Brownback and Ryan both approach government as evangelists of lower taxes, smaller government. Their convictions echo the thinking of the late congressman and Housing Secretary Jack Kemp, the morals-driven social policy outlook of Ronald Reagan Cabinet member Bill Bennett and the trickle-down economics of conservatives Art Laffer and Stephen Moore. Those two economists, who helped craft the Brownback approach in Kansas, also have the ear of one Donald Trump.
Ryan stands ready to apply that free-market philosophy to a federal government that he and Brownback see as a bloated beast standing in the path of a robust economy.
“He’s a kid in a candy store right now,” Brownback says of his former aide. “Finally, we’ve got a chance to do something (in Washington). And he’s a true policy wonk. He knows the policy, and he drives it.”
Brownback and Ryan first teamed up in the mid-1990s, days when Newt Gingrich labored to revive Reagan-era policies and resuscitate a battered Republican Party. Brownback struck a distinct figure in the U.S. Senate, a proudly religious conservative eager to get government out of the way of business.
The governor laughs now about hiring a 25-year-old Ryan and how the younger man from Wisconsin had the nerve to insist he’d only work for the Kansas senator if he could be the chief legislative director.
“I thought he was too young, so I tried to get him down in price,” Brownback said. No luck.
Instead, he got the labor of an ambitious and passionate policy wonk so intent on winning legislative battles that he came to the senator’s Capitol Hill office one weekend in camouflage gear, still reeking of the deer urine he’d doused himself in on a hunting outing.

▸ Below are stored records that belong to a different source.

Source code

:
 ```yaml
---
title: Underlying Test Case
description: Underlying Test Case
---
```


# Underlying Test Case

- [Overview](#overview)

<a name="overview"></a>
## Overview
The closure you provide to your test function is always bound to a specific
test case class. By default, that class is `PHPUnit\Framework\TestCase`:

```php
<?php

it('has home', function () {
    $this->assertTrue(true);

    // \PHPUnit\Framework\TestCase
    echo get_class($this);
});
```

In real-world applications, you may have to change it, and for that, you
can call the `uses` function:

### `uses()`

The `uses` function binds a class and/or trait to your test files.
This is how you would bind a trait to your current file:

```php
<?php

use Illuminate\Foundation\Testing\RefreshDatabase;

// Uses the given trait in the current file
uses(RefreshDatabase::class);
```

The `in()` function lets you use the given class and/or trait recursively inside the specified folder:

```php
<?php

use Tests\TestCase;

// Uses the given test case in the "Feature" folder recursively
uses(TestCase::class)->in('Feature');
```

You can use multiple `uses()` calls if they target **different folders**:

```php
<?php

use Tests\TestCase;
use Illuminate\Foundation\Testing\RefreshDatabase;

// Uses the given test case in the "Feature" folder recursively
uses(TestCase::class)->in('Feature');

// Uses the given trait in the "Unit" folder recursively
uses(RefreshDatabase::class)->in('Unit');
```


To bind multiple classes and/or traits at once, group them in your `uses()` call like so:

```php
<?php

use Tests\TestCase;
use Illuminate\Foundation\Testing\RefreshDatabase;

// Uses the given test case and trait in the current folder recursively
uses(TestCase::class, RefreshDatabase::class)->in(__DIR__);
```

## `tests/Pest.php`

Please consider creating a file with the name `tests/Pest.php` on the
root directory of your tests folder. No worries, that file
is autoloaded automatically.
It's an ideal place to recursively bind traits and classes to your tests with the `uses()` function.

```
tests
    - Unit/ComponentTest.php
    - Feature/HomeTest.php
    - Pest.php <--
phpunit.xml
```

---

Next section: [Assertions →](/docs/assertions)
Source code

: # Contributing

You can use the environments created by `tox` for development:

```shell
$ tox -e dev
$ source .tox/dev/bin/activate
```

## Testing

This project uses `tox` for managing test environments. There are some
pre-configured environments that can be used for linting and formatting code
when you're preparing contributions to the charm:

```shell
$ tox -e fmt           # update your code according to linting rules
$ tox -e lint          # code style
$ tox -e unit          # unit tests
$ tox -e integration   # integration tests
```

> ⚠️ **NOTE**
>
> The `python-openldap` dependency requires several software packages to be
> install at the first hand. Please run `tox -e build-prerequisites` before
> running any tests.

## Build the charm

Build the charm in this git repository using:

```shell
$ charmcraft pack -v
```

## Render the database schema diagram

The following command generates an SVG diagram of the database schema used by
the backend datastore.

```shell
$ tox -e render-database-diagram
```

Like-minded outlooks drew the two together, and shared political battles reinforced the bond.
“We look at the world much the same way, very pro-growth orientation,” Brownback said.
Eventually, Brownback returned to Kansas as governor while Ryan advanced from political staffer to politician.

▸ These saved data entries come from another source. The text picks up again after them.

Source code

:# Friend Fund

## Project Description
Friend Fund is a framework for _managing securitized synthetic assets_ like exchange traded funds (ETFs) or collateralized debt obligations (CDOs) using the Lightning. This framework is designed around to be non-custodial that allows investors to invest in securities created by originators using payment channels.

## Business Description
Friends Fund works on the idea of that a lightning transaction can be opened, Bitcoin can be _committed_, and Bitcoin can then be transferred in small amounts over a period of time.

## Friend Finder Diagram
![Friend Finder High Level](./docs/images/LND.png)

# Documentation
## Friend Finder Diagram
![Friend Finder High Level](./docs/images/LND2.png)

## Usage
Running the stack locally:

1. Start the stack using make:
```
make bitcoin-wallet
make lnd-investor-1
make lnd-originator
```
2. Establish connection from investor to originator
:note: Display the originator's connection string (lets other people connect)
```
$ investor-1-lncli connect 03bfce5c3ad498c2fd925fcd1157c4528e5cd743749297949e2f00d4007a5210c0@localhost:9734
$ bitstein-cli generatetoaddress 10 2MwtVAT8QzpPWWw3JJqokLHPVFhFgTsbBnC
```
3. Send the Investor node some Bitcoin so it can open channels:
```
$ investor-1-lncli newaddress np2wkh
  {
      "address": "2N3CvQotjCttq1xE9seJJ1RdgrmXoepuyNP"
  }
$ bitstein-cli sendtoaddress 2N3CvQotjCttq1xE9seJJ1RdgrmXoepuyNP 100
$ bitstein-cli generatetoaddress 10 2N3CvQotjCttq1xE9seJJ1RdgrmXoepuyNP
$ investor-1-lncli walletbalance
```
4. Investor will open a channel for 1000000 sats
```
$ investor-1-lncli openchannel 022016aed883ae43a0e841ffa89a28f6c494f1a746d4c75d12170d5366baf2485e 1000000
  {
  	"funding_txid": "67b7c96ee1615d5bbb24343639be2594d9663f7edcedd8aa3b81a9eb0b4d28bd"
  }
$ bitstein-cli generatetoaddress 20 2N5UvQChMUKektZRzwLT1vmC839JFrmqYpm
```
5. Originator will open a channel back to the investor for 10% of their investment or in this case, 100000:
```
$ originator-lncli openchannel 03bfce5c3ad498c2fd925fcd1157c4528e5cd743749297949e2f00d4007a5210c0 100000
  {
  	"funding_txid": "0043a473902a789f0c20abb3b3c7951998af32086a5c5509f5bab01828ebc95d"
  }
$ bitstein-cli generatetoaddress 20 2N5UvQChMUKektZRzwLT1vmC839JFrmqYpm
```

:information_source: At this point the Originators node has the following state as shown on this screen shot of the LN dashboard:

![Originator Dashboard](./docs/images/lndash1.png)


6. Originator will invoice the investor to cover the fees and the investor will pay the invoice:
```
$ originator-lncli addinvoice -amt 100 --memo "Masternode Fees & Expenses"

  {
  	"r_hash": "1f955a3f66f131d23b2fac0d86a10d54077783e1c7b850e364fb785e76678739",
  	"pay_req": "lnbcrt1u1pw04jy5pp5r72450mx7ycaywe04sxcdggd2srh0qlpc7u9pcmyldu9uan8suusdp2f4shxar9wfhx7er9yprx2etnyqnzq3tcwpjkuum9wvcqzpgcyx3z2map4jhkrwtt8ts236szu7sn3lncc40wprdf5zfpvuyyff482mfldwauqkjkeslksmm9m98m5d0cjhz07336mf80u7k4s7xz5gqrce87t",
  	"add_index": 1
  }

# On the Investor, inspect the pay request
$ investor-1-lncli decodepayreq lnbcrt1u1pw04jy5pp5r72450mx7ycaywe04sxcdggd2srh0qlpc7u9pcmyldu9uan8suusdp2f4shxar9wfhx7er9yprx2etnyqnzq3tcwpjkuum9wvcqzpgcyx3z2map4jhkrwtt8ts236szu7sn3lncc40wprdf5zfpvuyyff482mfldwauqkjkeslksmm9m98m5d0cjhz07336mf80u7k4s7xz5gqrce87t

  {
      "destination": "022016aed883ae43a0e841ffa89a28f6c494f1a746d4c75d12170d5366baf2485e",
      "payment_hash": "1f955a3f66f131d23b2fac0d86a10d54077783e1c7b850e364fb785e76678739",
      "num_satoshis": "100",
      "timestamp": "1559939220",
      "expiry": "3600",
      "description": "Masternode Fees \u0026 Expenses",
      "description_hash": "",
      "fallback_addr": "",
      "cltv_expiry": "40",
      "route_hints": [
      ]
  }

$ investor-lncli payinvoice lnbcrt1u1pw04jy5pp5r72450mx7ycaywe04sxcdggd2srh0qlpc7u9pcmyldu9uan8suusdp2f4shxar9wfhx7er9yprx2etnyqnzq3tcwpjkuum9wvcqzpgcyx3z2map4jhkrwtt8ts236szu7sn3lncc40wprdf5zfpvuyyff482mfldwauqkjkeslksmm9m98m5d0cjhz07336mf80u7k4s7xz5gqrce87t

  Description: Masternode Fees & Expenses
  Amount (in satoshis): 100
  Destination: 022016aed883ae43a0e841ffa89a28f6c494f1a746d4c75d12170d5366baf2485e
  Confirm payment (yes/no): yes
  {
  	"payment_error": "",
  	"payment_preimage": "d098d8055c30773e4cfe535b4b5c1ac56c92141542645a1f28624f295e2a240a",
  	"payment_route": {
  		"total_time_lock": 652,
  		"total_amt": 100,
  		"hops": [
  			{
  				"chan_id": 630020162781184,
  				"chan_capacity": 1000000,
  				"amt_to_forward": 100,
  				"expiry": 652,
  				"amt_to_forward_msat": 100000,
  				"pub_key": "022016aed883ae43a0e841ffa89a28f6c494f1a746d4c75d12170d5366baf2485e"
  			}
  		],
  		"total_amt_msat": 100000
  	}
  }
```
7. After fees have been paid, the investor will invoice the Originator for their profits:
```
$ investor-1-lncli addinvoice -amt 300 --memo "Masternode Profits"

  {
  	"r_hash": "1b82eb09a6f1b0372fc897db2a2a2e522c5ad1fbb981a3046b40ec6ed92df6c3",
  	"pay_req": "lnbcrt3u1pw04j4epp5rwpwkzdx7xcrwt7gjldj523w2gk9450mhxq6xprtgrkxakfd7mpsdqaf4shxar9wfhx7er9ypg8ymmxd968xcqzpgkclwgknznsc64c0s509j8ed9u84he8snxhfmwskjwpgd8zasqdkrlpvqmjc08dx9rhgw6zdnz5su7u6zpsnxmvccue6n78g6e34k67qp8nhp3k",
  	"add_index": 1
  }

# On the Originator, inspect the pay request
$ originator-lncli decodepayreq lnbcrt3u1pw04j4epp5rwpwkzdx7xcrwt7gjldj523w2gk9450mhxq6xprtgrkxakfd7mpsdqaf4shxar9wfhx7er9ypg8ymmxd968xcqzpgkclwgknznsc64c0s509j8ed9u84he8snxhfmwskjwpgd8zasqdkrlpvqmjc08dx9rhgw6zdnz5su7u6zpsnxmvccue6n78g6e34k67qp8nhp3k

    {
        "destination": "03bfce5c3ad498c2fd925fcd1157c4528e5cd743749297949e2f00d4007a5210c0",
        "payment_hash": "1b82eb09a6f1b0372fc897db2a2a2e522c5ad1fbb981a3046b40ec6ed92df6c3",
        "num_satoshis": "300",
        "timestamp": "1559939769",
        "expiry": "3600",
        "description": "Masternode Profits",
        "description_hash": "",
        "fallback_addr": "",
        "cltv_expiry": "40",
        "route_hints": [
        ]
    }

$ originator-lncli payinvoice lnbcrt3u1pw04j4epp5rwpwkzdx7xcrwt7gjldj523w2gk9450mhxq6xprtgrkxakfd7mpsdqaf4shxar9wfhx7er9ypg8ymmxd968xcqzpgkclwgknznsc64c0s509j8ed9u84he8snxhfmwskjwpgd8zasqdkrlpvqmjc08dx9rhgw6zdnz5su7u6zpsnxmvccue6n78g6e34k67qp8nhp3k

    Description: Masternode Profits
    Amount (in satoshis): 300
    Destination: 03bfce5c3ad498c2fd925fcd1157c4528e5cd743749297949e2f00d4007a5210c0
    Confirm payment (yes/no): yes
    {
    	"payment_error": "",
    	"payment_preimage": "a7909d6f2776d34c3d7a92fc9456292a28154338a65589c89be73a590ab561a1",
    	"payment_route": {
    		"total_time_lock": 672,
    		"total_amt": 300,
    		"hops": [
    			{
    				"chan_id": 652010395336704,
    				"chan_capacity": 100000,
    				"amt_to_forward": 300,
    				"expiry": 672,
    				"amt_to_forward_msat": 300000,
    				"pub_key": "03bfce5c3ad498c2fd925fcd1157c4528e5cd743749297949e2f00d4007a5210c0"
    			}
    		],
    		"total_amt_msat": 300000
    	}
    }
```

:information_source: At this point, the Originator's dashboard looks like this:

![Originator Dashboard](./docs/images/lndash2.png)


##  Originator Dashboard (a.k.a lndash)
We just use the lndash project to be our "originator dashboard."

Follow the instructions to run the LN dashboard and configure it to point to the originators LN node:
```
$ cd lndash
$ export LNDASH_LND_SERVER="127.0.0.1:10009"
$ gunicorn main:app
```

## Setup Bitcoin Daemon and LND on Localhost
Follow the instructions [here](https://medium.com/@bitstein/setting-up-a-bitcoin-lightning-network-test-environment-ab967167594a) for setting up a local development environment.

Today, it’s Brownback who can boast of putting their supply-side principles into practice.
Under Brownback, Kansas erased the 4.6 percent individual income tax for business partnerships and made proceeds of limited liability corporations and other small businesses tax-free.
He also refashioned welfare in the state, imposing lifetime limits for recipients and set new rules intended to launch more people into the workforce.
Supply and demand
For generations, the crossroads of politics and economics split, broadly speaking, into the demand-side camp and the supply-side faction.

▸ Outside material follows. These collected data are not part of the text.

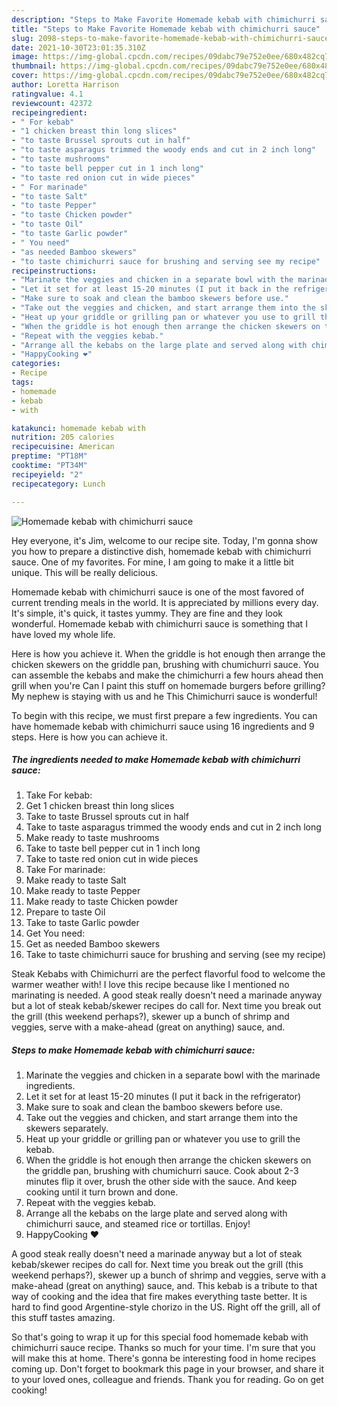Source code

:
 ```yaml
---
description: "Steps to Make Favorite Homemade kebab with chimichurri sauce"
title: "Steps to Make Favorite Homemade kebab with chimichurri sauce"
slug: 2098-steps-to-make-favorite-homemade-kebab-with-chimichurri-sauce
date: 2021-10-30T23:01:35.310Z
image: https://img-global.cpcdn.com/recipes/09dabc79e752e0ee/680x482cq70/homemade-kebab-with-chimichurri-sauce-recipe-main-photo.jpg
thumbnail: https://img-global.cpcdn.com/recipes/09dabc79e752e0ee/680x482cq70/homemade-kebab-with-chimichurri-sauce-recipe-main-photo.jpg
cover: https://img-global.cpcdn.com/recipes/09dabc79e752e0ee/680x482cq70/homemade-kebab-with-chimichurri-sauce-recipe-main-photo.jpg
author: Loretta Harrison
ratingvalue: 4.1
reviewcount: 42372
recipeingredient:
- " For kebab"
- "1 chicken breast thin long slices"
- "to taste Brussel sprouts cut in half"
- "to taste asparagus trimmed the woody ends and cut in 2 inch long"
- "to taste mushrooms"
- "to taste bell pepper cut in 1 inch long"
- "to taste red onion cut in wide pieces"
- " For marinade"
- "to taste Salt"
- "to taste Pepper"
- "to taste Chicken powder"
- "to taste Oil"
- "to taste Garlic powder"
- " You need"
- "as needed Bamboo skewers"
- "to taste chimichurri sauce for brushing and serving see my recipe"
recipeinstructions:
- "Marinate the veggies and chicken in a separate bowl with the marinade ingredients."
- "Let it set for at least 15-20 minutes (I put it back in the refrigerator)"
- "Make sure to soak and clean the bamboo skewers before use."
- "Take out the veggies and chicken, and start arrange them into the skewers separately."
- "Heat up your griddle or grilling pan or whatever you use to grill the kebab."
- "When the griddle is hot enough then arrange the chicken skewers on the griddle pan, brushing with chumichurri sauce. Cook about 2-3 minutes flip it over, brush the other side with the sauce. And keep cooking until it turn brown and done."
- "Repeat with the veggies kebab."
- "Arrange all the kebabs on the large plate and served along with chimichurri sauce, and steamed rice or tortillas. Enjoy!"
- "HappyCooking ❤️"
categories:
- Recipe
tags:
- homemade
- kebab
- with

katakunci: homemade kebab with 
nutrition: 205 calories
recipecuisine: American
preptime: "PT18M"
cooktime: "PT34M"
recipeyield: "2"
recipecategory: Lunch

---
```



![Homemade kebab with chimichurri sauce](https://img-global.cpcdn.com/recipes/09dabc79e752e0ee/680x482cq70/homemade-kebab-with-chimichurri-sauce-recipe-main-photo.jpg)

Hey everyone, it's Jim, welcome to our recipe site. Today, I'm gonna show you how to prepare a distinctive dish, homemade kebab with chimichurri sauce. One of my favorites. For mine, I am going to make it a little bit unique. This will be really delicious.

Homemade kebab with chimichurri sauce is one of the most favored of current trending meals in the world. It is appreciated by millions every day. It's simple, it's quick, it tastes yummy. They are fine and they look wonderful. Homemade kebab with chimichurri sauce is something that I have loved my whole life.

Here is how you achieve it. When the griddle is hot enough then arrange the chicken skewers on the griddle pan, brushing with chumichurri sauce. You can assemble the kebabs and make the chimichurri a few hours ahead then grill when you're Can I paint this stuff on homemade burgers before grilling? My nephew is staying with us and he This Chimichurri sauce is wonderful!


To begin with this recipe, we must first prepare a few ingredients. You can have homemade kebab with chimichurri sauce using 16 ingredients and 9 steps. Here is how you can achieve it.

<!--inarticleads1-->

##### The ingredients needed to make Homemade kebab with chimichurri sauce:

1. Take  For kebab:
1. Get 1 chicken breast thin long slices
1. Take to taste Brussel sprouts cut in half
1. Take to taste asparagus trimmed the woody ends and cut in 2 inch long
1. Make ready to taste mushrooms
1. Take to taste bell pepper cut in 1 inch long
1. Take to taste red onion cut in wide pieces
1. Take  For marinade:
1. Make ready to taste Salt
1. Make ready to taste Pepper
1. Make ready to taste Chicken powder
1. Prepare to taste Oil
1. Take to taste Garlic powder
1. Get  You need:
1. Get as needed Bamboo skewers
1. Take to taste chimichurri sauce for brushing and serving (see my recipe)


Steak Kebabs with Chimichurri are the perfect flavorful food to welcome the warmer weather with! I love this recipe because like I mentioned no marinating is needed. A good steak really doesn't need a marinade anyway but a lot of steak kebab/skewer recipes do call for. Next time you break out the grill (this weekend perhaps?), skewer up a bunch of shrimp and veggies, serve with a make-ahead (great on anything) sauce, and. 

<!--inarticleads2-->

##### Steps to make Homemade kebab with chimichurri sauce:

1. Marinate the veggies and chicken in a separate bowl with the marinade ingredients.
1. Let it set for at least 15-20 minutes (I put it back in the refrigerator)
1. Make sure to soak and clean the bamboo skewers before use.
1. Take out the veggies and chicken, and start arrange them into the skewers separately.
1. Heat up your griddle or grilling pan or whatever you use to grill the kebab.
1. When the griddle is hot enough then arrange the chicken skewers on the griddle pan, brushing with chumichurri sauce. Cook about 2-3 minutes flip it over, brush the other side with the sauce. And keep cooking until it turn brown and done.
1. Repeat with the veggies kebab.
1. Arrange all the kebabs on the large plate and served along with chimichurri sauce, and steamed rice or tortillas. Enjoy!
1. HappyCooking ❤️


A good steak really doesn't need a marinade anyway but a lot of steak kebab/skewer recipes do call for. Next time you break out the grill (this weekend perhaps?), skewer up a bunch of shrimp and veggies, serve with a make-ahead (great on anything) sauce, and. This kebab is a tribute to that way of cooking and the idea that fire makes everything taste better. It is hard to find good Argentine-style chorizo in the US. Right off the grill, all of this stuff tastes amazing. 

So that's going to wrap it up for this special food homemade kebab with chimichurri sauce recipe. Thanks so much for your time. I'm sure that you will make this at home. There's gonna be interesting food in home recipes coming up. Don't forget to bookmark this page in your browser, and share it to your loved ones, colleague and friends. Thank you for reading. Go on get cooking!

The first, springing from the theories of John Maynard Keynes, encourages the government to spend more heavily during recessions and depressions to stimulate the economy and create demand that will rejuvenate struggling industries.
Supply-siders believe instead that government would be smarter to let businesses worry about putting people to work: make it easier to be an employer by lowering taxes. The resulting growth, goes the thinking put into practice during the Reagan years, will help laborer and CEO alike.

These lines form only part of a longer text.